Genesis 21:1-7 laughter—I laughed again today. But it was a far different laugh than the one that came from me just nine months earlier. This was not a secret, embarrassed laugh, but one I call my shared laugh. My husband understood my joyous laughter. In fact, Abraham insisted we call the boy Isaac, which means “laughter!” Instead of wallowing in the bitterness of my childless years, I rejoiced in the faithfulness of God who performed an unheard-of miracle! Instead of hiding my laughter, I encouraged others to laugh with me! We now laugh together in the face of any disappointment, sorrow, or pain.  If God could give me a child at my age, could he not wipe away any other challenge people face?

October 14: The Call of Abram (Genesis 10:1; 11:10, 27, 31, 32; 12:1-4)

By Teacher Tips

To begin the session:

Download the “Family Tree” activity here. Make a copy for each class member. Distribute copies and pens and have class members try to trace back their lineage as far as they can. After five minutes, ask class members to share how many generations back they can trace.

Lead into Bible study saying, “We might be able to trace our ancestry back a few generations. With research, we may be able to go back a few generations more.  But in Genesis we can trace the work of God in a family beginning with the flood and continuing forever!”

To encourage personal application:

Write Galatians 3:7 on the board: “Understand, then, that those who have faith are children of Abraham.”

Briefly discuss how we can continue a family legacy of faith into the next generation. Ask, “Can you think of a time in your family history in which faith in the God of Abraham marked a turning point for your family?”

Distribute paper and pens. Close this session by asking class members to write a short letter to the next generation describing that turning point. Encourage them to follow that example of faith.
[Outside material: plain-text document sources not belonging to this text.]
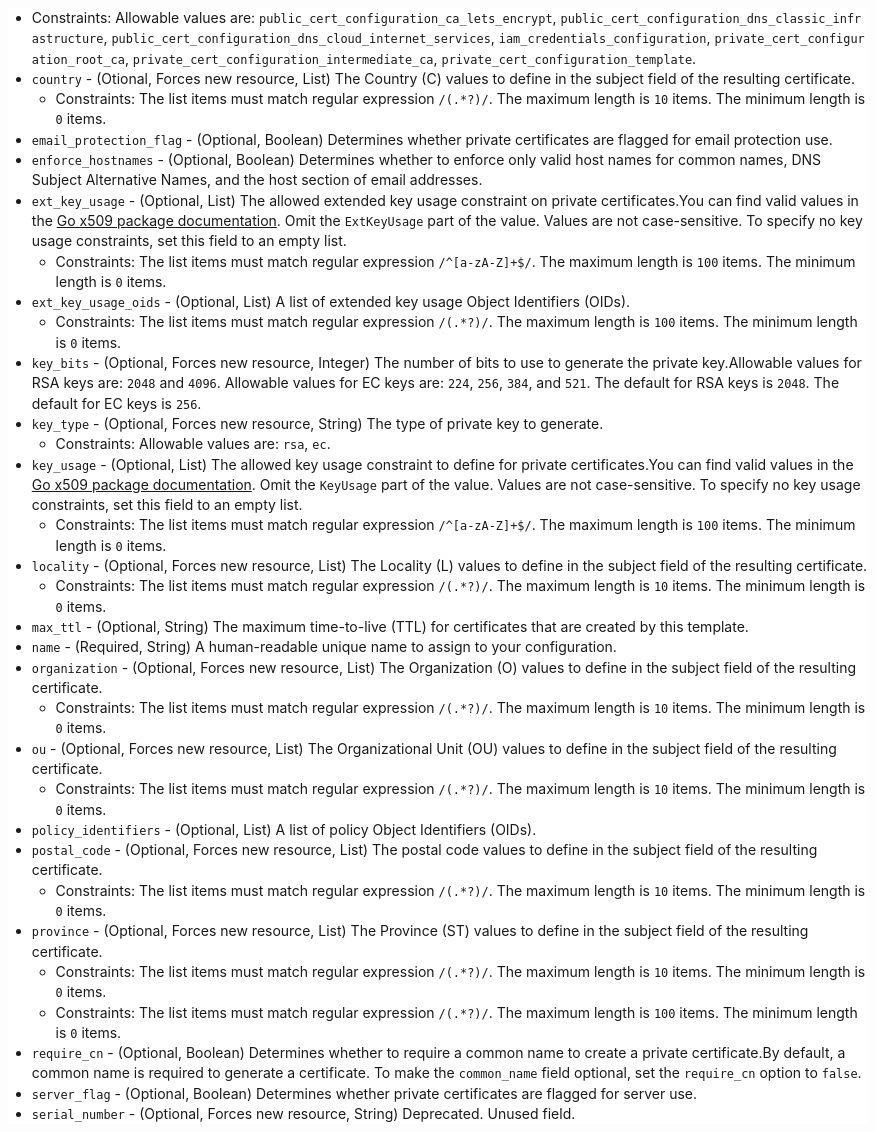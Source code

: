   * Constraints: Allowable values are: `public_cert_configuration_ca_lets_encrypt`, `public_cert_configuration_dns_classic_infrastructure`, `public_cert_configuration_dns_cloud_internet_services`, `iam_credentials_configuration`, `private_cert_configuration_root_ca`, `private_cert_configuration_intermediate_ca`, `private_cert_configuration_template`.
* `country` - (Otional, Forces new resource, List) The Country (C) values to define in the subject field of the resulting certificate.
  * Constraints: The list items must match regular expression `/(.*?)/`. The maximum length is `10` items. The minimum length is `0` items.
* `email_protection_flag` - (Optional, Boolean) Determines whether private certificates are flagged for email protection use.
* `enforce_hostnames` - (Optional, Boolean) Determines whether to enforce only valid host names for common names, DNS Subject Alternative Names, and the host section of email addresses.
* `ext_key_usage` - (Optional, List) The allowed extended key usage constraint on private certificates.You can find valid values in the [Go x509 package documentation](https://golang.org/pkg/crypto/x509/#ExtKeyUsage). Omit the `ExtKeyUsage` part of the value. Values are not case-sensitive. To specify no key usage constraints, set this field to an empty list.
  * Constraints: The list items must match regular expression `/^[a-zA-Z]+$/`. The maximum length is `100` items. The minimum length is `0` items.
* `ext_key_usage_oids` - (Optional, List) A list of extended key usage Object Identifiers (OIDs).
  * Constraints: The list items must match regular expression `/(.*?)/`. The maximum length is `100` items. The minimum length is `0` items.
* `key_bits` - (Optional, Forces new resource, Integer) The number of bits to use to generate the private key.Allowable values for RSA keys are: `2048` and `4096`. Allowable values for EC keys are: `224`, `256`, `384`, and `521`. The default for RSA keys is `2048`. The default for EC keys is `256`.
* `key_type` - (Optional, Forces new resource, String) The type of private key to generate.
  * Constraints: Allowable values are: `rsa`, `ec`.
* `key_usage` - (Optional, List) The allowed key usage constraint to define for private certificates.You can find valid values in the [Go x509 package documentation](https://pkg.go.dev/crypto/x509#KeyUsage). Omit the `KeyUsage` part of the value. Values are not case-sensitive. To specify no key usage constraints, set this field to an empty list.
  * Constraints: The list items must match regular expression `/^[a-zA-Z]+$/`. The maximum length is `100` items. The minimum length is `0` items.
* `locality` - (Optional, Forces new resource, List) The Locality (L) values to define in the subject field of the resulting certificate.
  * Constraints: The list items must match regular expression `/(.*?)/`. The maximum length is `10` items. The minimum length is `0` items.
* `max_ttl` - (Optional, String) The maximum time-to-live (TTL) for certificates that are created by this template.
* `name` - (Required, String) A human-readable unique name to assign to your configuration.
* `organization` - (Optional, Forces new resource, List) The Organization (O) values to define in the subject field of the resulting certificate.
  * Constraints: The list items must match regular expression `/(.*?)/`. The maximum length is `10` items. The minimum length is `0` items.
* `ou` - (Optional, Forces new resource, List) The Organizational Unit (OU) values to define in the subject field of the resulting certificate.
  * Constraints: The list items must match regular expression `/(.*?)/`. The maximum length is `10` items. The minimum length is `0` items.
* `policy_identifiers` - (Optional, List) A list of policy Object Identifiers (OIDs).
* `postal_code` - (Optional, Forces new resource, List) The postal code values to define in the subject field of the resulting certificate.
  * Constraints: The list items must match regular expression `/(.*?)/`. The maximum length is `10` items. The minimum length is `0` items.
* `province` - (Optional, Forces new resource, List) The Province (ST) values to define in the subject field of the resulting certificate.
  * Constraints: The list items must match regular expression `/(.*?)/`. The maximum length is `10` items. The minimum length is `0` items.
  * Constraints: The list items must match regular expression `/(.*?)/`. The maximum length is `100` items. The minimum length is `0` items.
* `require_cn` - (Optional, Boolean) Determines whether to require a common name to create a private certificate.By default, a common name is required to generate a certificate. To make the `common_name` field optional, set the `require_cn` option to `false`.
* `server_flag` - (Optional, Boolean) Determines whether private certificates are flagged for server use.
* `serial_number` - (Optional, Forces new resource, String) Deprecated. Unused field.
October 7: The Righteousness of Noah (Genesis 6:9b-22)

By Teacher Tips

To begin the session:

Find a sample family emergency plan template on sites such as these: https://www.redcross.org/content/dam/redcross/atg/PDF_s/Preparedness___Disaster_Recovery/General_Preparedness___Recovery/Home/ARC_Family_Disaster_Plan_Template_r083012.pdf

https://www.fema.gov/media-library-data/0e3ef555f66e22ab832e284f826c2e9e/FEMA_plan_parent_508_071513.pdf

https://www.ready.marines.mil/Portals/208/Docs/Factsheets/Kit_Plan/FamilyPlanForm.pdf

Make copies of one or more of these plans and distribute one to each class member. Give them a few minutes to review the document. Then discuss it with these questions:

  1. Do you have a family emergency plan? What elements of this plan would you incorporate into your family emergency plan?
  2. Why are such plans helpful? Why might many not take the time to make such a plan?
  3. What other elements would you include in such a plan?

Lead into Bible study by, “Disasters happen. It seems wise to identify possible threats and to look for ways to respond to them. God told Noah of an impending disaster and what to do about it.”

To engage the learners in a study of the Scripture text:

Download the “Noah—Chief Safety Officer” activity here. Make copies for each group of three to five students. Distribute these copies and give groups about 15 minutes to complete the activity according to the printed instructions.

The expected answers are:

  • Refuse to become complacent due to the apathy of others (v. 9b).
  • Prepare your children for what is to come, not just yourself (v. 10).
  • Be listening to reliable authority for early warnings (vv. 11-13).
  • Use materials that will withstand the expected disaster (v. 14).
  • Think big! Make sure that your supplies are more than adequate for what is to come (vv. 15, 16).
  • Expect the worst (v. 17).
  • Understand the statutes that will govern rebuilding (v. 18; see also 9:1-1).
  • Know how the recovery will be sustained and prepare accordingly (vv. 19, 20).
  • Prepare for expected shortages of supplies after the disaster passes (vv. 21-22).